- **ASSIGNED TASK**
After finding the line with "for (int i = 0;" in the entries below, retype exactly each line from there through the line with "std::vector<uint32_t> source = std::vector<uint32_t>();", including that final line.

#####

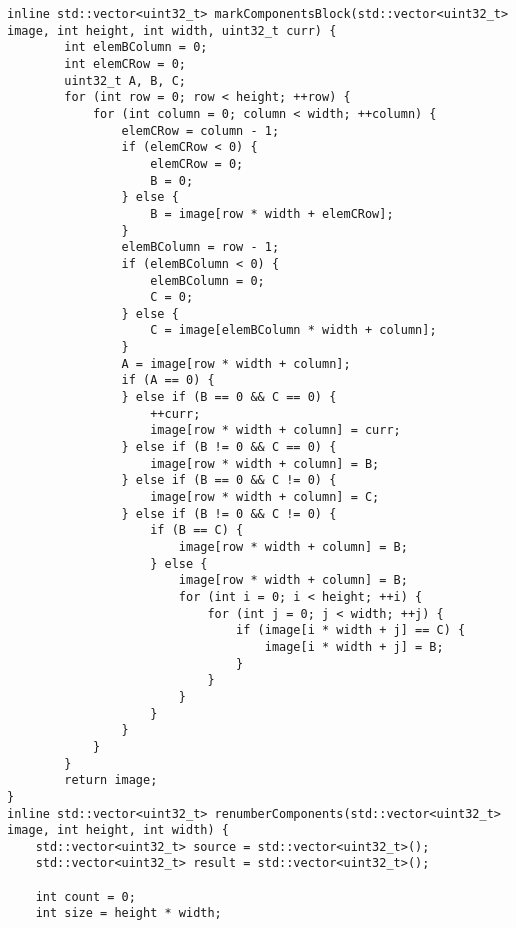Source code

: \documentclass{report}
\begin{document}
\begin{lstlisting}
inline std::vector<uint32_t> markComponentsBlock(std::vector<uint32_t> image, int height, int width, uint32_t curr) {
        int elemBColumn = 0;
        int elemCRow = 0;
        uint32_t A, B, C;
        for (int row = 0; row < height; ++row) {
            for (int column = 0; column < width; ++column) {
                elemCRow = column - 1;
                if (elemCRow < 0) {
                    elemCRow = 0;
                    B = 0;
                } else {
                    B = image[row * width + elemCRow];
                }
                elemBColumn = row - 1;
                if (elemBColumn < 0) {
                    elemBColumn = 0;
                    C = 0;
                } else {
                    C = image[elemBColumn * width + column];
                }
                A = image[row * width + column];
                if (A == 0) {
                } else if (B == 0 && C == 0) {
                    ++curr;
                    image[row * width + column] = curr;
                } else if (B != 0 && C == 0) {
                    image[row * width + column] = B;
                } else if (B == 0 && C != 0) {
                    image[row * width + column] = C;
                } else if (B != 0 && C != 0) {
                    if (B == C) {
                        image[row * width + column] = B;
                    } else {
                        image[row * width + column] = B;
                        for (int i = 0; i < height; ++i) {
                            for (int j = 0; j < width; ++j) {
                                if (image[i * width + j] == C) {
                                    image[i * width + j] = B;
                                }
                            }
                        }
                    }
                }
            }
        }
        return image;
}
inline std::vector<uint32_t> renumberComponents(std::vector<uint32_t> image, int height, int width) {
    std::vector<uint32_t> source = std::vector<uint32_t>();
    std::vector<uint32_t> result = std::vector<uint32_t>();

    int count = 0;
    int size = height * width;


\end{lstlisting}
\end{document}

#####

- **SOLUTION FOR THIS TASK**
                        for (int i = 0; i < height; ++i) {
                            for (int j = 0; j < width; ++j) {
                                if (image[i * width + j] == C) {
                                    image[i * width + j] = B;
                                }
                            }
                        }
                    }
                }
            }
        }
        return image;
}
inline std::vector<uint32_t> renumberComponents(std::vector<uint32_t> image, int height, int width) {
    std::vector<uint32_t> source = std::vector<uint32_t>();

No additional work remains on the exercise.